8. The method of claim 1, further comprising archiving the logic component and corresponding configuration information before updating the logic component.

9. The method of claim 8, further comprising determining if dynamically updating the logic component was successful.

10. The method of claim 9, further comprising reverting to the archived configuration information for the logic component if dynamically updating the logic component was not successful.

11. A method comprising:

archiving a system component of a passive node of a clustered system;

dynamically upgrading the system component; and

activating the passive node to be the active node of the clustered system to cause a pending transaction between a client and the clustered system to fail.

12. The method of claim 11, further comprising notifying the client regarding the failure.

13. The method of claim 11, further comprising establishing a new connection between the client and the clustered system and replaying message information regarding the pending transaction to the clustered system.

14. The method of claim 13, further comprising executing the pending transaction using the upgraded system component.

15. The method of claim 11, further comprising upgrading a corresponding system component of other nodes of the clustered system.

16. The method of claim 11, wherein dynamically upgrading the system component comprises upgrading the system component on-the-fly without restarting the passive node.
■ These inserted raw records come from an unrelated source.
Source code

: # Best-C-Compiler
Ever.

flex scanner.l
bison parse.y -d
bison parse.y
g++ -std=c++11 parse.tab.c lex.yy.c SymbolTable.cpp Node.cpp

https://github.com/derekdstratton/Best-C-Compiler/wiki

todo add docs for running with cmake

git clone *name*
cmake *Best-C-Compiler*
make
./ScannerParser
17. An article comprising a machine-accessible storage medium containing instructions that if executed enable a system to:

mark a logic component of a system to be updated;

cache message information for the logic component in a service module; and

dynamically update the logic component.

18. The article of claim 17, further comprising instructions that if executed enable the system to replay the cached message information to the logic component.
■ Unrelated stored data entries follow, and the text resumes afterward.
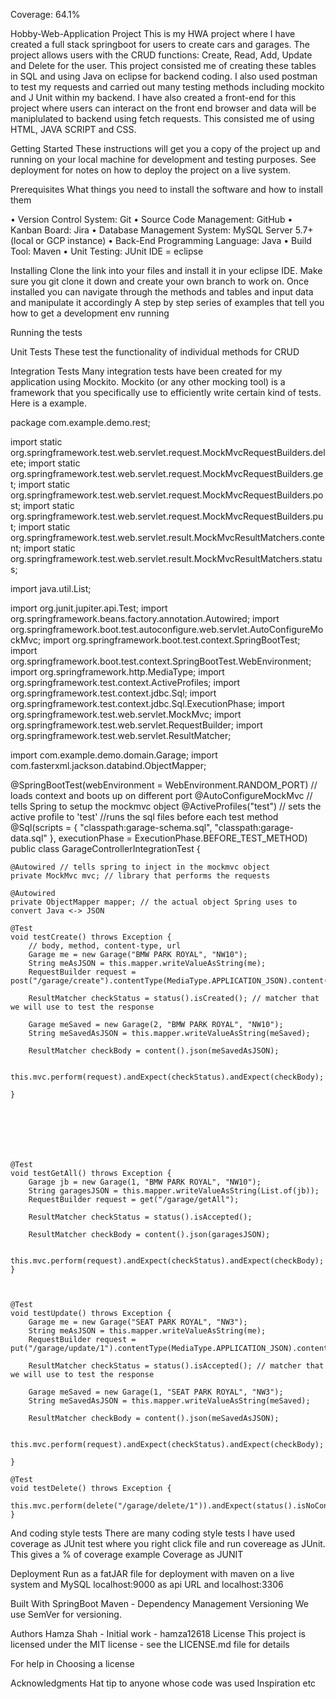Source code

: Coverage: 64.1%

Hobby-Web-Application Project
This is my HWA project where I have created a full stack springboot for users to create cars and garages. The project allows users with the CRUD functions: Create, Read, Add, Update and Delete for the user.
This project consisted me of creating these tables in SQL and using Java on eclipse for backend coding. I also used postman to test my requests and carried out many testing methods including mockito and J Unit within my backend.
I have also created a front-end for this project where users can interact on the front end browser and data will be maniplulated to backend using fetch requests. This consisted me of using HTML, JAVA SCRIPT and CSS.

Getting Started
These instructions will get you a copy of the project up and running on your local machine for development and testing purposes. See deployment for notes on how to deploy the project on a live system.

Prerequisites
What things you need to install the software and how to install them

• Version Control System: Git • Source Code Management: GitHub • Kanban Board: Jira • Database Management System: MySQL Server 5.7+ (local or GCP instance) • Back-End Programming Language: Java • Build Tool: Maven • Unit Testing: JUnit IDE = eclipse

Installing
Clone the link into your files and install it in your eclipse IDE.
Make sure you git clone it down and create your own branch to work on.
Once installed you can navigate through the methods and tables and input data and manipulate it accordingly A step by step series of examples that tell you how to get a development env running


Running the tests


Unit Tests
These test the functionality of individual methods for CRUD

Integration Tests
Many integration tests have been created for my application using Mockito. Mockito (or any other mocking tool) is a framework that you specifically use to efficiently write certain kind of tests. Here is a example.

package com.example.demo.rest;



import static org.springframework.test.web.servlet.request.MockMvcRequestBuilders.delete;
import static org.springframework.test.web.servlet.request.MockMvcRequestBuilders.get;
import static org.springframework.test.web.servlet.request.MockMvcRequestBuilders.post;
import static org.springframework.test.web.servlet.request.MockMvcRequestBuilders.put;
import static org.springframework.test.web.servlet.result.MockMvcResultMatchers.content;
import static org.springframework.test.web.servlet.result.MockMvcResultMatchers.status;

import java.util.List;

import org.junit.jupiter.api.Test;
import org.springframework.beans.factory.annotation.Autowired;
import org.springframework.boot.test.autoconfigure.web.servlet.AutoConfigureMockMvc;
import org.springframework.boot.test.context.SpringBootTest;
import org.springframework.boot.test.context.SpringBootTest.WebEnvironment;
import org.springframework.http.MediaType;
import org.springframework.test.context.ActiveProfiles;
import org.springframework.test.context.jdbc.Sql;
import org.springframework.test.context.jdbc.Sql.ExecutionPhase;
import org.springframework.test.web.servlet.MockMvc;
import org.springframework.test.web.servlet.RequestBuilder;
import org.springframework.test.web.servlet.ResultMatcher;

import com.example.demo.domain.Garage;
import com.fasterxml.jackson.databind.ObjectMapper;


@SpringBootTest(webEnvironment = WebEnvironment.RANDOM_PORT) // loads context and boots up on different port
@AutoConfigureMockMvc // tells Spring to setup the mockmvc object
@ActiveProfiles("test") // sets the active profile to 'test'
//runs the sql files before each test method
@Sql(scripts = { "classpath:garage-schema.sql",
		"classpath:garage-data.sql" }, executionPhase = ExecutionPhase.BEFORE_TEST_METHOD)
public class GarageControllerIntegrationTest {

	@Autowired // tells spring to inject in the mockmvc object
	private MockMvc mvc; // library that performs the requests

	@Autowired
	private ObjectMapper mapper; // the actual object Spring uses to convert Java <-> JSON

	@Test
	void testCreate() throws Exception {
		// body, method, content-type, url
		Garage me = new Garage("BMW PARK ROYAL", "NW10");
		String meAsJSON = this.mapper.writeValueAsString(me);
		RequestBuilder request = post("/garage/create").contentType(MediaType.APPLICATION_JSON).content(meAsJSON);

		ResultMatcher checkStatus = status().isCreated(); // matcher that we will use to test the response

		Garage meSaved = new Garage(2, "BMW PARK ROYAL", "NW10");
		String meSavedAsJSON = this.mapper.writeValueAsString(meSaved);

		ResultMatcher checkBody = content().json(meSavedAsJSON);

		this.mvc.perform(request).andExpect(checkStatus).andExpect(checkBody);

	}

	

	



	@Test
	void testGetAll() throws Exception {
		Garage jb = new Garage(1, "BMW PARK ROYAL", "NW10");
		String garagesJSON = this.mapper.writeValueAsString(List.of(jb));
		RequestBuilder request = get("/garage/getAll");

		ResultMatcher checkStatus = status().isAccepted();

		ResultMatcher checkBody = content().json(garagesJSON);

		this.mvc.perform(request).andExpect(checkStatus).andExpect(checkBody);
	}



	@Test
	void testUpdate() throws Exception {
		Garage me = new Garage("SEAT PARK ROYAL", "NW3");
		String meAsJSON = this.mapper.writeValueAsString(me);
		RequestBuilder request = put("/garage/update/1").contentType(MediaType.APPLICATION_JSON).content(meAsJSON);

		ResultMatcher checkStatus = status().isAccepted(); // matcher that we will use to test the response

		Garage meSaved = new Garage(1, "SEAT PARK ROYAL", "NW3");
		String meSavedAsJSON = this.mapper.writeValueAsString(meSaved);

		ResultMatcher checkBody = content().json(meSavedAsJSON);

		this.mvc.perform(request).andExpect(checkStatus).andExpect(checkBody);

	}

	@Test
	void testDelete() throws Exception {
		this.mvc.perform(delete("/garage/delete/1")).andExpect(status().isNoContent());
	}


And coding style tests
There are many coding style tests I have used coverage as JUnit test where you right click file and run covereage as JUnit. This gives a % of coverage example Coverage as JUNIT

Deployment
Run as a fatJAR file for deployment with maven on a live system and MySQL
localhost:9000 as api URL and localhost:3306

Built With
SpringBoot
Maven - Dependency Management
Versioning
We use SemVer for versioning.

Authors
Hamza Shah - Initial work - hamza12618
License
This project is licensed under the MIT license - see the LICENSE.md file for details

For help in Choosing a license

Acknowledgments
Hat tip to anyone whose code was used
Inspiration
etc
19. The article of claim 17, further comprising instructions that if executed enable the system to update a configuration module with configuration information regarding the updated logic component.
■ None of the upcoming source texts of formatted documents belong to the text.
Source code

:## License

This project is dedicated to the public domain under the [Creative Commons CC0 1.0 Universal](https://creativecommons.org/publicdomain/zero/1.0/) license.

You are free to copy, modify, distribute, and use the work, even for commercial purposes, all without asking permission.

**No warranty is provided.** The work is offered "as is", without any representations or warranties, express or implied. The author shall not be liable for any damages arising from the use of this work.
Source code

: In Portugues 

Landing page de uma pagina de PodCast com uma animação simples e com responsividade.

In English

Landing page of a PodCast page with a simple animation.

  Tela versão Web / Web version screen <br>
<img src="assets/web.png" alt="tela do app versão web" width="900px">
20. The article of claim 17, further comprising instructions that if executed enable the system to archive the logic component before updating the logic component.

21. A system comprising:

a processor;

a dynamic random access memory containing instructions that if executed enable the system to replay at least one transaction message to a node of a distributed system if the system receives an indication that the at least one transaction message failed; and

a communication interface to receive the indication.

22. The system of claim 21, further comprising a fa525çade to perform a retry mechanism if the indication is indicative of an upgrade of a component related to the at least one message transaction within the distributed system.

23. The system of claim 22, wherein the fa525çade to perform the retry mechanism after a sleep interval.

24. The system of claim 21, wherein the system comprises a client system coupled to the distributed system, the distributed system having a plurality of middle-tier nodes.